Monday, November 19, 2007

The Skinny

In the letters section of this week's Salon.com television column, I Like To Watch, someone wrote the following sentence:

It looked like a rummage sale was when all the designers were grabbing fabric, unlike last season's first show where all the designers had to race back to their rooms and rip and destroy their own living quarters and then, have to return later exhausted and go to sleep in the emaciated rooms.

"Emaciated" isn't the word I would have chosen--"eviscerated" is better--but it's not professional writing so I'm not criticizing it. However, it did force me to ponder the extremely interesting word "emaciated".

It means, of course, "wasted away: made scrawny". The first letter is fairly obviously Latin "ex-", in this case probably an intensifier but possibly "out of", its most usual meaning. But what of the rest of it?
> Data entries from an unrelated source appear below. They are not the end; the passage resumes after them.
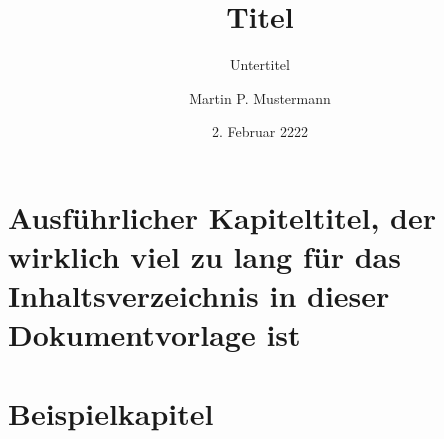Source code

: \documentclass[arbeit=master,oneside]{ArbeitRST}
\begin{document}
\author{Martin P. Mustermann}
\title{Titel}
\subtitle{Untertitel}
\date{2. Februar 2222}
\maketitle
\selbststaendigkeitserklaerung
\tableofcontents





\chapter[kurzer Titel]{Ausführlicher Kapiteltitel, der wirklich viel zu lang für das Inhaltsverzeichnis in dieser Dokumentvorlage ist}
\blindtext[6]
\chapter{Beispielkapitel}
\blindtext[4]
\end{document}
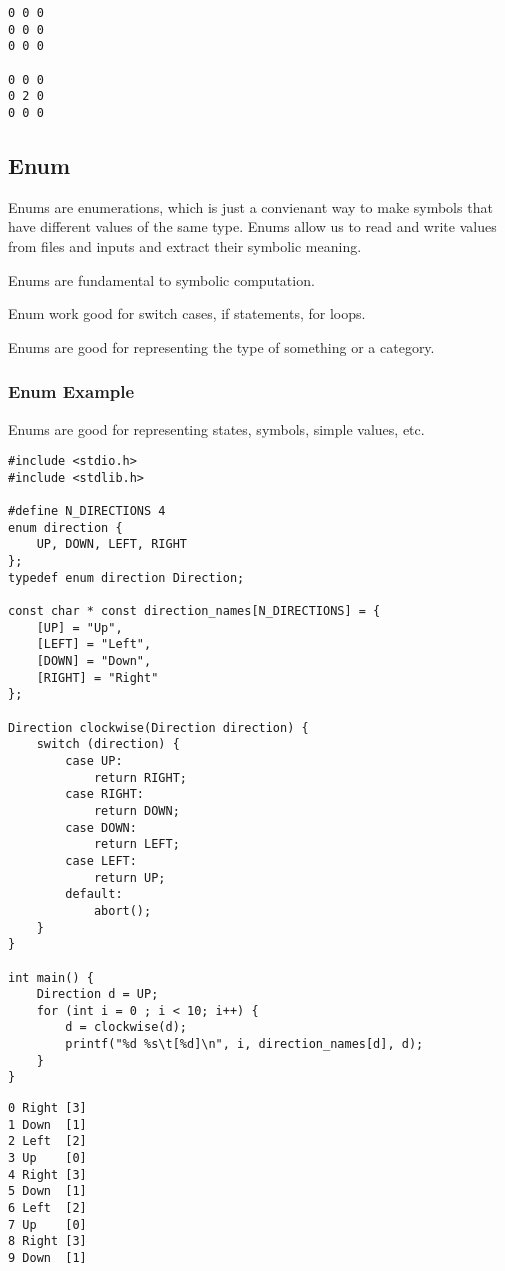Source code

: \documentclass[11pt]{article}
\begin{document}
\begin{verbatim}
0 0 0 
0 0 0 
0 0 0 

0 0 0 
0 2 0 
0 0 0
\end{verbatim}

\subsection{Enum}
\label{sec:org807d889}

Enums are enumerations, which is just a convienant way to make symbols
that have different values of the same type. Enums allow us to read
and write values from files and inputs and extract their symbolic meaning.

Enums are fundamental to symbolic computation.

Enum work good for switch cases, if statements, for loops.

Enums are good for representing the type of something or a category.

\subsubsection{Enum Example}
\label{sec:org4bcb964}

Enums are good for representing states, symbols, simple values, etc.

\begin{verbatim}
#include <stdio.h>
#include <stdlib.h>

#define N_DIRECTIONS 4
enum direction {
    UP, DOWN, LEFT, RIGHT
};
typedef enum direction Direction;

const char * const direction_names[N_DIRECTIONS] = {
    [UP] = "Up",
    [LEFT] = "Left",
    [DOWN] = "Down",
    [RIGHT] = "Right"
};

Direction clockwise(Direction direction) {
    switch (direction) {
        case UP:
            return RIGHT;
        case RIGHT:
            return DOWN;
        case DOWN:
            return LEFT;
        case LEFT:
            return UP;
        default:
            abort();
    }
}

int main() {
    Direction d = UP;
    for (int i = 0 ; i < 10; i++) {
        d = clockwise(d);
        printf("%d %s\t[%d]\n", i, direction_names[d], d);
    }
}
\end{verbatim}

\begin{verbatim}
0 Right	[3]
1 Down	[1]
2 Left	[2]
3 Up	[0]
4 Right	[3]
5 Down	[1]
6 Left	[2]
7 Up	[0]
8 Right	[3]
9 Down	[1]
\end{verbatim}
\end{document}
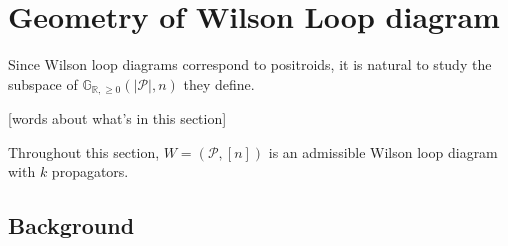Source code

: \documentclass[11pt]{article}
\newcommand{\R}{\mathbb{R}}
\newcommand{\Gr}{\mathbb{G}_{\R, \geq 0}}
\newcommand{\cP}{\mathcal{P}}
\newtheorem{thm}{Theorem}[section]
\theoremstyle{remark}
\theoremstyle{definition}
\newtheorem{dfn}[thm]{Definition}
\begin{document}

\section{Geometry of Wilson Loop diagram}\label{sec GN algorithm}


Since Wilson loop diagrams correspond to positroids, it is natural to study the subspace of $\Gr(|\cP|, n)$ they define. 

[words about what's in this section]

Throughout this section, $W = (\cP,[n])$ is an admissible Wilson loop diagram with $k$ propagators.

\subsection{Background}\label{sec:positroid background}
\end{document}
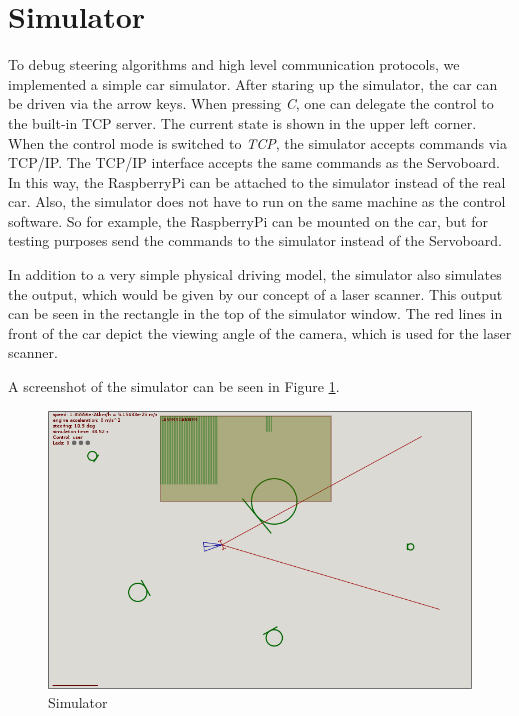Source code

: \documentclass[a4paper
               ,10pt
               ,DIV=10 %
               ,BCOR=0.3cm
               ,pagesize %
               ,headings=small
               ,bibtotoc
               ]
               {scrartcl}
\begin{document}
\section{Simulator}

To debug steering algorithms and high level communication protocols, we implemented a simple car simulator.
After staring up the simulator, the car can be driven via the arrow keys. When pressing \textit{C}, one can delegate the control to the built-in TCP server. The current state is shown in the upper left corner.
When the control mode is switched to \textit{TCP}, the simulator accepts commands via TCP/IP.
The TCP/IP interface accepts the same commands as the Servoboard.
In this way, the RaspberryPi can be attached to the simulator instead of the real car.
Also, the simulator does not have to run on the same machine as the control software.
So for example, the RaspberryPi can be mounted on the car, but for testing purposes send the commands to the simulator instead of the Servoboard.

In addition to a very simple physical driving model, the simulator also simulates the output, which would be given by our concept of a laser scanner. This output can be seen in the rectangle in the top of the simulator window. The red lines in front of the car depict the viewing angle of the camera, which is used for the laser scanner.

A screenshot of the simulator can be seen in Figure \ref{figsim}.

\begin{figure}[H]
\begin{center}
\includegraphics[width=15cm]{pic/sim.png}
\end{center}
\caption{Simulator}
\label{figsim}
\end{figure}
\end{document}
The actual root is pretty boring: "maciare", "to make thin". That's it. That's all we have. It didn't leave any other traces in English that I know of, and with good reason: it's extremely specific and not conducive to spreading itself out.

But its Indo-European root? Ah, now that's something.

The root of "emaciate" is "mak-", which means "long" or "thin" and so is an obvious source for "maciare". But it moved in other directions: it gave Greeks the word "makros", which in English led to the accent mark known as the macron, denoting a long vowel (as opposed to the breve, which denotes a short one). "Makros" means "long" or "large", a minor conceptual leap but an important one.

Another Greek derivative of "mak-", but one which was coined after the invention of the microscope, was "paramecium", because a paramecium is a little protozoan which is elongated: "paramekes" meant "oval" in Greek, because an oval is an elongated circle.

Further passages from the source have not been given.